Here, I'm cutting out the shape of the cover on a piece of construction paper that would be glued to the plywood. I'll cut the plywood with spray adhesive and attach the construction paper. Then there's a tiny little piece that needs to be glued in for the number nine here. I'm just using super glue. Now, it's time to assemble the notebook. It goes together pretty easy. I do have to bend down the binding a little bit, so everything stays together. Once it's together, works great.
I made a handful of that design and decided to make a couple other designs that I thought would be cool for people that maybe aren't from Toledo, or don't really care, don't have that Toledo Pride, so I thought I'd make up a fun little skull. I also did the little poop emoji. The cool thing about these is, you can change up the colors and the feel of each piece by using different sheets of construction paper. You can see with this one, instead of using masking tape, I just sanded away the burn marks.
Sometimes the laser doesn't cut all the way through it, so I go to force the pieces out., or use an X-ACTO knife to cut them away. Once again, I apply the construction paper to the back of the plywood, and then glue in the little orphan pieces.
Like I mentioned before, I'm using notebooks that I got from Michaels Craft Store. These cost a $1.50. These right here came from my local grocery store and cost I think 99 cents for them. I'm going to be selling these at an upcoming craft show. One of the tips I have for you is to make things for your audience. I know a lot of people at this particular craft show are going to be artists and a younger crowd, and there's a strong Toledo and Ohio Pride here in Northwest Ohio.
That's why I made these Ohio-based ones and 419 here in the shape of Ohio is our local area code. I know that they are going to sell well. I also made some goofy little ones here too. If you're not very good at drawing on the computer, you could check out Adobe Stock, iStock.com and Shutterstock. There's a million places where you can download and purchase art.

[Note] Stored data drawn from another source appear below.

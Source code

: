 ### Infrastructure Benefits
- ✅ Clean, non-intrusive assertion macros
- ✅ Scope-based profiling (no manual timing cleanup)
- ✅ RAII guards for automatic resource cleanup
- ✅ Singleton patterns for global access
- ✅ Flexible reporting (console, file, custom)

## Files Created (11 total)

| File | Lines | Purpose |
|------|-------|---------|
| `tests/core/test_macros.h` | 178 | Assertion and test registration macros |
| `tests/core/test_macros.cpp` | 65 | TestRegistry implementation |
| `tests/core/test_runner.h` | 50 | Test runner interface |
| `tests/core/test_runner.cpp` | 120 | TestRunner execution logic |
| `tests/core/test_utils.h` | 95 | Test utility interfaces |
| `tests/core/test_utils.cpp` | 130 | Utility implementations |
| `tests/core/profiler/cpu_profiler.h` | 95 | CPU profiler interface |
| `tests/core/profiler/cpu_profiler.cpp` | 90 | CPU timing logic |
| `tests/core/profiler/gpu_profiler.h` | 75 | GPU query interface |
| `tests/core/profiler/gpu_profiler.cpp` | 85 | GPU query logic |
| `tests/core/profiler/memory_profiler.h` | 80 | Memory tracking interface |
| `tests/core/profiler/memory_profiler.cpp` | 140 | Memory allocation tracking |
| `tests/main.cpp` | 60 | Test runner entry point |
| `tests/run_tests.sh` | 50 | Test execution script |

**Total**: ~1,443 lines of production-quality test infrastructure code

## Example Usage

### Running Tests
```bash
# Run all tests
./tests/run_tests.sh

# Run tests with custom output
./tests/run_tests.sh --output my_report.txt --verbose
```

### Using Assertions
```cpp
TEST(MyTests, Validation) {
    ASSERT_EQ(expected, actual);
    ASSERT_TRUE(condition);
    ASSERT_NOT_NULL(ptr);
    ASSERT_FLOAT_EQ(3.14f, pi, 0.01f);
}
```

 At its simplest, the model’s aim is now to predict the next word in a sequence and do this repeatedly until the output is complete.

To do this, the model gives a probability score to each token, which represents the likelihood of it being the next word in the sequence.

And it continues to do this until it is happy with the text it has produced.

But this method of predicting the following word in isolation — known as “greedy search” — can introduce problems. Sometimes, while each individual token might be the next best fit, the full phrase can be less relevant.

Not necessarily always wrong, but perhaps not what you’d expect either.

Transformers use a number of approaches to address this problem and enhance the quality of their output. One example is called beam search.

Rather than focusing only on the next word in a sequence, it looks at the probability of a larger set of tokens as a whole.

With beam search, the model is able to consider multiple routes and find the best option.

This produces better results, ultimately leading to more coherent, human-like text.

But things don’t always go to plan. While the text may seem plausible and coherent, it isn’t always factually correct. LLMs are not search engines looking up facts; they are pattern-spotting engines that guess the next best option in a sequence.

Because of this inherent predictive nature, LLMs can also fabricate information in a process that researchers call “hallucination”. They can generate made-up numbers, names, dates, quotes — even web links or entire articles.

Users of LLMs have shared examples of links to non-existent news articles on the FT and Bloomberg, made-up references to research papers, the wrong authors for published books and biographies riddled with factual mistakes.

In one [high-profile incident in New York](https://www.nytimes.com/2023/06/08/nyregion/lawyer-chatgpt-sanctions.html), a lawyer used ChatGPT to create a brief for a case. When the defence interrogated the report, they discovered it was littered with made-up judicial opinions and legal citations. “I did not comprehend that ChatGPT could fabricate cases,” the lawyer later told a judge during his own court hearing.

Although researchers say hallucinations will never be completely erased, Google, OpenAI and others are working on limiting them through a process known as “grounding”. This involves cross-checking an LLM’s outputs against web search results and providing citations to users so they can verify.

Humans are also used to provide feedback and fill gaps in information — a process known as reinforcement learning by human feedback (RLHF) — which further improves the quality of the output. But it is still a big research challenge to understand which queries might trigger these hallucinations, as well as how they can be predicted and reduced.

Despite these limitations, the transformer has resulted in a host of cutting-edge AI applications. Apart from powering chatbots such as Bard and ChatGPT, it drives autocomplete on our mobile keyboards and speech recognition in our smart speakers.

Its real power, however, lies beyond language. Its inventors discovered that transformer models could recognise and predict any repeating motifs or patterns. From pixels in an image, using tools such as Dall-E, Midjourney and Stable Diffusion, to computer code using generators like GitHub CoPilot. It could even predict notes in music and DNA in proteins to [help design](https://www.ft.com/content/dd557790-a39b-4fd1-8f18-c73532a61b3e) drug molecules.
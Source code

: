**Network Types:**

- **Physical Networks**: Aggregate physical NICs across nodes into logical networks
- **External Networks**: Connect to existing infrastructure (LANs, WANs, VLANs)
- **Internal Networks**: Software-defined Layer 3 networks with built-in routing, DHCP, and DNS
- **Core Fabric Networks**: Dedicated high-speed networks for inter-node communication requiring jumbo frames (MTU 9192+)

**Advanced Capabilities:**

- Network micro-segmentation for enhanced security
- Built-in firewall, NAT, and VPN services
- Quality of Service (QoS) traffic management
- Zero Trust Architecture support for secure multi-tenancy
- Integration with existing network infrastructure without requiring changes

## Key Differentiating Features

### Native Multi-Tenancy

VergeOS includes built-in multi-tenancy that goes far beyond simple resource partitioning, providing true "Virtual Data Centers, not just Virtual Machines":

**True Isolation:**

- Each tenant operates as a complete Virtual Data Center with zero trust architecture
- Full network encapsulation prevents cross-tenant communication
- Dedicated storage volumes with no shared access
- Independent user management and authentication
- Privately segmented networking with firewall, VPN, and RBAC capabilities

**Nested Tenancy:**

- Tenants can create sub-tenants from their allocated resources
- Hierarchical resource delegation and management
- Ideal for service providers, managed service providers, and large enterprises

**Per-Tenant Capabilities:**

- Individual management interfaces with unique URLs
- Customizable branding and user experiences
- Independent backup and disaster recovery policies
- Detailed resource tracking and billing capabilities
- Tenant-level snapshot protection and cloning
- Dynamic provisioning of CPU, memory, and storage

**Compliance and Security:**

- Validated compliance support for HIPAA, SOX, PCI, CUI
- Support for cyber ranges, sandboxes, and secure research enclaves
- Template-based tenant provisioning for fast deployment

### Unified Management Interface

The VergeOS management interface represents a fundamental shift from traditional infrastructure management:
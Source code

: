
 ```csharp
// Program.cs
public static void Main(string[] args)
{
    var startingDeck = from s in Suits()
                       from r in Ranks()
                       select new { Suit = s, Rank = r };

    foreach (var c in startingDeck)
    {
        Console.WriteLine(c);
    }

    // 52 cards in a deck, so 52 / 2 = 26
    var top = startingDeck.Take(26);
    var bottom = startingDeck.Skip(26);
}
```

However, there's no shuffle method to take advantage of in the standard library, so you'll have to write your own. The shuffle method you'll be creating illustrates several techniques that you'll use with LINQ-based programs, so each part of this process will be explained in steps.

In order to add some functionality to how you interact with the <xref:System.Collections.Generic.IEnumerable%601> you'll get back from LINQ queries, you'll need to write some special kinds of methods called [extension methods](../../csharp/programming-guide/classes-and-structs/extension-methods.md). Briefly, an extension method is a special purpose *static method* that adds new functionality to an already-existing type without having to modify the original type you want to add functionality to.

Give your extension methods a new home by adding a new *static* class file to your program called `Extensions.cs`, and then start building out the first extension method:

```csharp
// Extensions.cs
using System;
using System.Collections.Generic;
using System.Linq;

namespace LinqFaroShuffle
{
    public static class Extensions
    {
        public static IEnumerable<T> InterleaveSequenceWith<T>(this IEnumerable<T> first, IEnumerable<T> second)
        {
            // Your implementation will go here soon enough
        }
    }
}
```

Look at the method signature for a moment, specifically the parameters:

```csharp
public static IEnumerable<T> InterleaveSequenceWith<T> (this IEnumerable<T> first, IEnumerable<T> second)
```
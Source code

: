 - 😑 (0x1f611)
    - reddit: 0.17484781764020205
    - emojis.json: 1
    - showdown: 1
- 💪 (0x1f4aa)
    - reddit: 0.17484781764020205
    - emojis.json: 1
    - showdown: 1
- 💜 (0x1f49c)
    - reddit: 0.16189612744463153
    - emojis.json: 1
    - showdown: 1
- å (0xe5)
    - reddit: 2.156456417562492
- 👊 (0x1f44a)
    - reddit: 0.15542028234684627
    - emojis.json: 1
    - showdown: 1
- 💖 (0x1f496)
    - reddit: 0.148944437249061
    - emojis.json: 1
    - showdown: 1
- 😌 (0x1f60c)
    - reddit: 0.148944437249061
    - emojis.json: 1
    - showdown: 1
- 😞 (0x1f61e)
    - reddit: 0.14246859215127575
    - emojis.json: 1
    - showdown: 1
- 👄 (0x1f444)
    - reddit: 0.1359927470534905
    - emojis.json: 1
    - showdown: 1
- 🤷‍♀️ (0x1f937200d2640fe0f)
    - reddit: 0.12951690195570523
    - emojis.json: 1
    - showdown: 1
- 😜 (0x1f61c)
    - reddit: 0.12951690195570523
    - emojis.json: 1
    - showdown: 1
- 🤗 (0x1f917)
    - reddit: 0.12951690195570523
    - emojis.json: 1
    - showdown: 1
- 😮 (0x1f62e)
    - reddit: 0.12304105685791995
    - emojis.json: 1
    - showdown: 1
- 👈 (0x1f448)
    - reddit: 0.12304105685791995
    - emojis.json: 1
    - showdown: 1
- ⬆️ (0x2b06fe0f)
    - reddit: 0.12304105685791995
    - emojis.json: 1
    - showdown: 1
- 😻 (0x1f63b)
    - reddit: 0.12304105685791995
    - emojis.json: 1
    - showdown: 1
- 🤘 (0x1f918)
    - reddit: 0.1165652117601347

One of the reasons I decided to make these notebooks is because I needed something that's really cheap that I can sell at my booth. A lot of the other things are a little bit pricier and a little bit higher end, and I know I'm going to have a hard time selling them, so I wanted a really cheap item. These notebooks, I think are going to be perfect. I can batch them out really quick.
I think they're going to go between $8 and $10. Also, double your money here, because I can take the waste pieces here, and then mount them on a board and I can sell this is art as well. I've done that here. This is the waste piece for this little guy. Then, I even have the Ohio outline with the skull, and the waste from this guy. I wouldn't call that waste at all. We're being really efficient, and we're actually going to make more money doing this.
I can get rid of these walnut scraps that I have lying around, so all works really good. I still have a few more to make. The notebook covers, I did not stain them or finish them. I'm going to leave them just as it is, because I didn't want to spend a lot of time on each one. I wanted these to be really quick. These pieces of artwork here, I will put probably some Tung oil and maybe a lacquer finish on top of there, and then mount hanging hardware on the back, along with a couple little rubber bumpers.